Reducing built-in carbon emissions

The next climate action frontier

June 5, 2024
Blog Entry
Two men working on a building construction site.

Governments across Canada are tackling the critical housing shortage while also addressing the climate crisis. We have a generational opportunity to build not just more housing, but to ensure all Canadians live in safe, healthy, climate resilient homes that are affordable to heat and cool. Once operational, buildings emit up to 65 per cent of municipal emissions, but carbon is built in long before the lights are turned on. As buildings become more energy-efficient and rely on cleaner energy sources, the emissions produced during operation (like heating and cooling) will reduce making those built-in carbon emissions all the more prominent in the overall carbon footprint of buildings.

It's critical we recognize that a building’s lifetime worth of carbon starts with the materials used to build it.
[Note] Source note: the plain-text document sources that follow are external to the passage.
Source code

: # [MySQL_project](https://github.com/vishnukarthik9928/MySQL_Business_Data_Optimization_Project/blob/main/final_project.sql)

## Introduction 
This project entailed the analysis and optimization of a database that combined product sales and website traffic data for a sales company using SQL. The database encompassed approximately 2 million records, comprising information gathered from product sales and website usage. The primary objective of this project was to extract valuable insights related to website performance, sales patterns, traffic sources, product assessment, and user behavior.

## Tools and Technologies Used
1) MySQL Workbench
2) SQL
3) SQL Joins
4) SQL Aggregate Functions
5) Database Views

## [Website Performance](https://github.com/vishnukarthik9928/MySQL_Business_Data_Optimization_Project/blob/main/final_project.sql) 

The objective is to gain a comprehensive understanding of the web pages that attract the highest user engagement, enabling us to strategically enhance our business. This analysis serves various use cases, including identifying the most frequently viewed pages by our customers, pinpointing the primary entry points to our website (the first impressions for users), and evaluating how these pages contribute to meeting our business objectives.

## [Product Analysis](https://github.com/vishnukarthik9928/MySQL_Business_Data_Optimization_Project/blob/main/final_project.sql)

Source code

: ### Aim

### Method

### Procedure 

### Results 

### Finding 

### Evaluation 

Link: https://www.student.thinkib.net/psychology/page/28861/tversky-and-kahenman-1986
The emissions that come from manufacturing, transportation, construction, and disposal of building materials are known as embodied carbon. As buildings become more energy-efficient, embodied carbon will constitute a larger portion of their carbon footprint, as illustrated by Figure 1. Building new and retrofitting existing buildings with lower carbon or recycled materials can help reduce that lifetime of emissions.

Pie charts showing operating vs embodied carbon over time.
Figure 1 Embodied carbon, represented above in red, accounts for an increasing share of lifetime carbon as building operations shift to clean energy.
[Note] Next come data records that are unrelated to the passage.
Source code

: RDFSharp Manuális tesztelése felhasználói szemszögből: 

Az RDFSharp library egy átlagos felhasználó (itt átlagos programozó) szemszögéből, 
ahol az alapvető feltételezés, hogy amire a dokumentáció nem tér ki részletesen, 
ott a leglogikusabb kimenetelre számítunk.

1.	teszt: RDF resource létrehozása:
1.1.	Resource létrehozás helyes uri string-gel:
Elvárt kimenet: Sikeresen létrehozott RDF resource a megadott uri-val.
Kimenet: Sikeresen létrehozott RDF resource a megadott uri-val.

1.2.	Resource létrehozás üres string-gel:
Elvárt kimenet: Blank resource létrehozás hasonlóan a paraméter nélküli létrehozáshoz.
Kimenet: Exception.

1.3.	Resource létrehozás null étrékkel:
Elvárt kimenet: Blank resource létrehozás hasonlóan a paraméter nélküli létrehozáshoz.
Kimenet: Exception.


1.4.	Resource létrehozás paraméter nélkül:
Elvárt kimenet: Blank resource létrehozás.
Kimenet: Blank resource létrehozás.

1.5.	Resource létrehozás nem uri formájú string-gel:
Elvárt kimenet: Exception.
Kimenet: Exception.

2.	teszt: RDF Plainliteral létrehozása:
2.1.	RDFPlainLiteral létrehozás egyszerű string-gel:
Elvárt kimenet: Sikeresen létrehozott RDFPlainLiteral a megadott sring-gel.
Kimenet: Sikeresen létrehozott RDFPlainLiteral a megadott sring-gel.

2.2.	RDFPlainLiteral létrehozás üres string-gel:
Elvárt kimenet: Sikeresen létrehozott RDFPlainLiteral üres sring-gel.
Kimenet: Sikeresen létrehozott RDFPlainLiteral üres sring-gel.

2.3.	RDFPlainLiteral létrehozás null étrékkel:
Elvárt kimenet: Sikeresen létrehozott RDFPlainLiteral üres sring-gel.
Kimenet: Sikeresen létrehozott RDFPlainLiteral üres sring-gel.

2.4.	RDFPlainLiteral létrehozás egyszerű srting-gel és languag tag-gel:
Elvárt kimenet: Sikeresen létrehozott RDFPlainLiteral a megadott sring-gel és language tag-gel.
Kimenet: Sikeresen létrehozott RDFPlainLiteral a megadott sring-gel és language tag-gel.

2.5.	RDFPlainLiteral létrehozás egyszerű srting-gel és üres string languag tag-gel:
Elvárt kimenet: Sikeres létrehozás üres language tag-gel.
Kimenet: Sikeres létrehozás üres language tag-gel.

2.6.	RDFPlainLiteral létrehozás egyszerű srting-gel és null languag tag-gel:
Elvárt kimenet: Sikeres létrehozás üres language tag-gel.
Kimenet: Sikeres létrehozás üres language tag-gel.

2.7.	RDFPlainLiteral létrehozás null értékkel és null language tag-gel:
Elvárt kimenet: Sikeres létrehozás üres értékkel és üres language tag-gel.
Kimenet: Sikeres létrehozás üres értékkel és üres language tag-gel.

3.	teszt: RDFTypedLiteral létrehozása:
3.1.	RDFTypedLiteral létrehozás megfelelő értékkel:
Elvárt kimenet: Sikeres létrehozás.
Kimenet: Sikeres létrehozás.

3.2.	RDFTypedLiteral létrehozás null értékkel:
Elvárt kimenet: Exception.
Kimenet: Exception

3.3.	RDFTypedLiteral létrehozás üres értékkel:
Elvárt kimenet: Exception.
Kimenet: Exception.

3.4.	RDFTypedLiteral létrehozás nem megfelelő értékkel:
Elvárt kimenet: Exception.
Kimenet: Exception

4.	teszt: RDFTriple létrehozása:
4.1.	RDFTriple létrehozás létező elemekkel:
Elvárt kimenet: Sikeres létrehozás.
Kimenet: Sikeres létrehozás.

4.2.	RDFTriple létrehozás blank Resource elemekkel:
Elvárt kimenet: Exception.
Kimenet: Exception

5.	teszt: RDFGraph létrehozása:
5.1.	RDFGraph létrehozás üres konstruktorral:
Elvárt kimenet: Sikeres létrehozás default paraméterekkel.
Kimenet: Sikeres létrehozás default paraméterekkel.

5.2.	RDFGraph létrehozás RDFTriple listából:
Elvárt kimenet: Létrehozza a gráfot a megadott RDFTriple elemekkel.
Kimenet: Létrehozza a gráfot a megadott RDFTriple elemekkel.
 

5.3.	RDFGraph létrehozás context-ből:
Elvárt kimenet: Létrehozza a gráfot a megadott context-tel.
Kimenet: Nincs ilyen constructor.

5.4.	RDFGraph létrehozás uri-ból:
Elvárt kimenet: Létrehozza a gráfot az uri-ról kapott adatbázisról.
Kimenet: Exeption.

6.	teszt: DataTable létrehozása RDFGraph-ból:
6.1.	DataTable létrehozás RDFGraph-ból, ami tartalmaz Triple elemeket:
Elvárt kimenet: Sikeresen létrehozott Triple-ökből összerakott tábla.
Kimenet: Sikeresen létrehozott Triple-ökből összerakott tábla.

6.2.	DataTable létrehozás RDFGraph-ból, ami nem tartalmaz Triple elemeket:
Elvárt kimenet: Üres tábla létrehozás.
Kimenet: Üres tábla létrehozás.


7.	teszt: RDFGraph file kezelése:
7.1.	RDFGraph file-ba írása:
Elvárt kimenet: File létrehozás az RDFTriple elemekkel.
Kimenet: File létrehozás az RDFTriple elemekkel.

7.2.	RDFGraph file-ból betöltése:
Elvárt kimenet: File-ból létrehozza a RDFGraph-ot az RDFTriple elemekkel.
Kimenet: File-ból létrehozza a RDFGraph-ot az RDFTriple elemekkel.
Canada is already showing leadership in addressing embodied carbon through its Federal Standard on Embodied Carbon, and there are opportunities for all orders of government to do more. Treasury Board's Standard on Embodied Carbon mandates a 10 per cent reduction of concrete used in government projects and requires disclosure of concrete’s carbon footprint of ready-mix concrete on construction projects. Governments should expand these efforts by setting project-scale embodied carbon targets. 

Similarly, British Columbia's Minister of Housing recently announced updates to the B.C. building code to allow for greater use of mass timber in buildings. Embracing new opportunities to use mass timber in taller buildings, and in more building types, signals a positive shift towards greater use of lower carbon materials. Choosing materials with low embodied carbon, or those that sequester carbon, contributes to creating highly efficient, climate-resilient homes and buildings, while mitigating the environmental impact of construction.
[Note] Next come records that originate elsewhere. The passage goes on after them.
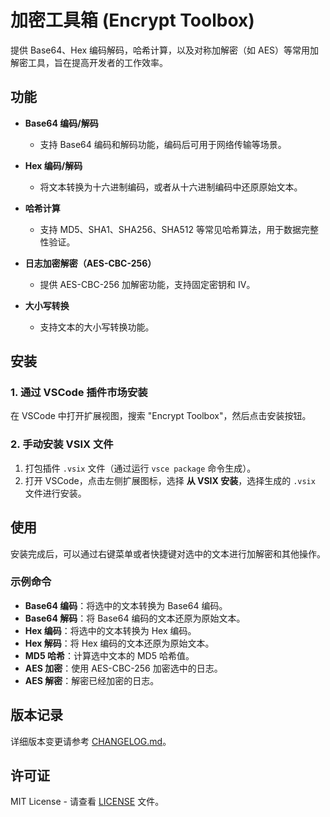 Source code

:# 加密工具箱 (Encrypt Toolbox)

提供 Base64、Hex 编码解码，哈希计算，以及对称加解密（如 AES）等常用加解密工具，旨在提高开发者的工作效率。

## 功能

- **Base64 编码/解码**
  - 支持 Base64 编码和解码功能，编码后可用于网络传输等场景。
  
- **Hex 编码/解码**
  - 将文本转换为十六进制编码，或者从十六进制编码中还原原始文本。
  
- **哈希计算**
  - 支持 MD5、SHA1、SHA256、SHA512 等常见哈希算法，用于数据完整性验证。

- **日志加密解密（AES-CBC-256）**
  - 提供 AES-CBC-256 加解密功能，支持固定密钥和 IV。

- **大小写转换**
  - 支持文本的大小写转换功能。

## 安装

### 1. 通过 VSCode 插件市场安装

在 VSCode 中打开扩展视图，搜索 "Encrypt Toolbox"，然后点击安装按钮。

### 2. 手动安装 VSIX 文件

1. 打包插件 `.vsix` 文件（通过运行 `vsce package` 命令生成）。
2. 打开 VSCode，点击左侧扩展图标，选择 **从 VSIX 安装**，选择生成的 `.vsix` 文件进行安装。

## 使用

安装完成后，可以通过右键菜单或者快捷键对选中的文本进行加解密和其他操作。

### 示例命令

- **Base64 编码**：将选中的文本转换为 Base64 编码。
- **Base64 解码**：将 Base64 编码的文本还原为原始文本。
- **Hex 编码**：将选中的文本转换为 Hex 编码。
- **Hex 解码**：将 Hex 编码的文本还原为原始文本。
- **MD5 哈希**：计算选中文本的 MD5 哈希值。
- **AES 加密**：使用 AES-CBC-256 加密选中的日志。
- **AES 解密**：解密已经加密的日志。

## 版本记录

详细版本变更请参考 [CHANGELOG.md](./CHANGELOG.md)。

## 许可证

MIT License - 请查看 [LICENSE](./LICENSE) 文件。
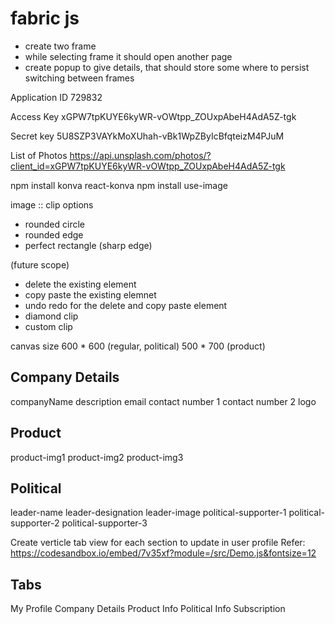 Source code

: # fabric js


- create two frame
- while selecting frame it should open another page
- create popup to give details, that should store some where to persist switching between frames


Application ID
729832

Access Key
xGPW7tpKUYE6kyWR-vOWtpp_ZOUxpAbeH4AdA5Z-tgk

Secret key
5U8SZP3VAYkMoXUhah-vBk1WpZByIcBfqteizM4PJuM


List of Photos
https://api.unsplash.com/photos/?client_id=xGPW7tpKUYE6kyWR-vOWtpp_ZOUxpAbeH4AdA5Z-tgk



npm install konva react-konva
npm install use-image


image :: clip options
- rounded circle 
- rounded edge
- perfect rectangle (sharp edge)


(future scope)
- delete the existing element
- copy paste the existing elemnet
- undo redo for the delete and copy paste element
- diamond clip 
- custom clip


canvas size 
 600 * 600 (regular, political)
 500 * 700 (product)


Company Details
---------------
companyName
description
email
contact number 1
contact number 2
logo

Product
---------
product-img1
product-img2
product-img3

Political
---------
leader-name
leader-designation
leader-image
political-supporter-1
political-supporter-2
political-supporter-3

Create verticle tab view for each section to update in user profile
Refer: https://codesandbox.io/embed/7v35xf?module=/src/Demo.js&fontsize=12

Tabs
----
My Profile
Company Details
Product Info
Political Info
Subscription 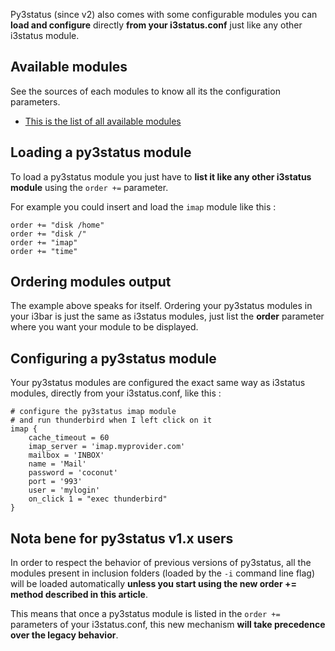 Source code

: Py3status (since v2) also comes with some configurable modules you can **load and configure** directly **from your i3status.conf** just like any other i3status module.

## Available modules
See the sources of each modules to know all its the configuration parameters.

* [This is the list of all available modules](https://github.com/ultrabug/py3status/tree/master/py3status/modules)

## Loading a py3status module
To load a py3status module you just have to **list it like any other i3status module** using the `order +=` parameter.

For example you could insert and load the `imap` module like this :

    order += "disk /home"
    order += "disk /"
    order += "imap"
    order += "time"

## Ordering modules output
The example above speaks for itself. Ordering your py3status modules in your i3bar is just the same as i3status modules, just list the **order** parameter where you want your module to be displayed.

## Configuring a py3status module
Your py3status modules are configured the exact same way as i3status modules, directly from your i3status.conf, like this :

    # configure the py3status imap module
    # and run thunderbird when I left click on it
    imap {
        cache_timeout = 60
        imap_server = 'imap.myprovider.com'
        mailbox = 'INBOX'
        name = 'Mail'
        password = 'coconut'
        port = '993'
        user = 'mylogin'
        on_click 1 = "exec thunderbird"
    }

## Nota bene for py3status v1.x users
In order to respect the behavior of previous versions of py3status, all the modules present in inclusion folders (loaded by the `-i` command line flag) will be loaded automatically **unless you start using the new order += method described in this article**.

This means that once a py3status module is listed in the `order +=` parameters of your i3status.conf, this new mechanism **will take precedence over the legacy behavior**.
In June, we’ll be putting out our Towards Net-zero Concrete: A Canadian review report, in which we show that not only embodied carbon limits are needed, but also governments must fund the development of Environmental Product Declarations (EPDs). EPDs leverage data from life cycle assessments to determine the carbon intensity of building materials, verifying the overall embodied carbon of a building and allowing designers make informed low-carbon material selections. We also find that strategic government procurement is needed to stimulate market demand for made-in-Canada lower carbon building materials. 

Governments across Canada have a generational opportunity to ensure new housing is safe, healthy, climate-resilient, and affordable to heat and cool. As operational emissions decrease with clean energy, the importance of embodied carbon grows. Setting ambitious targets, supporting low-carbon materials, and funding Environmental Product Declarations are key steps. As Canada addresses the twin crises of housing shortages and the climate emergency, all orders of government must implement coordinated green building policies and reduce embodied carbon in building materials to address lifetime carbon emissions.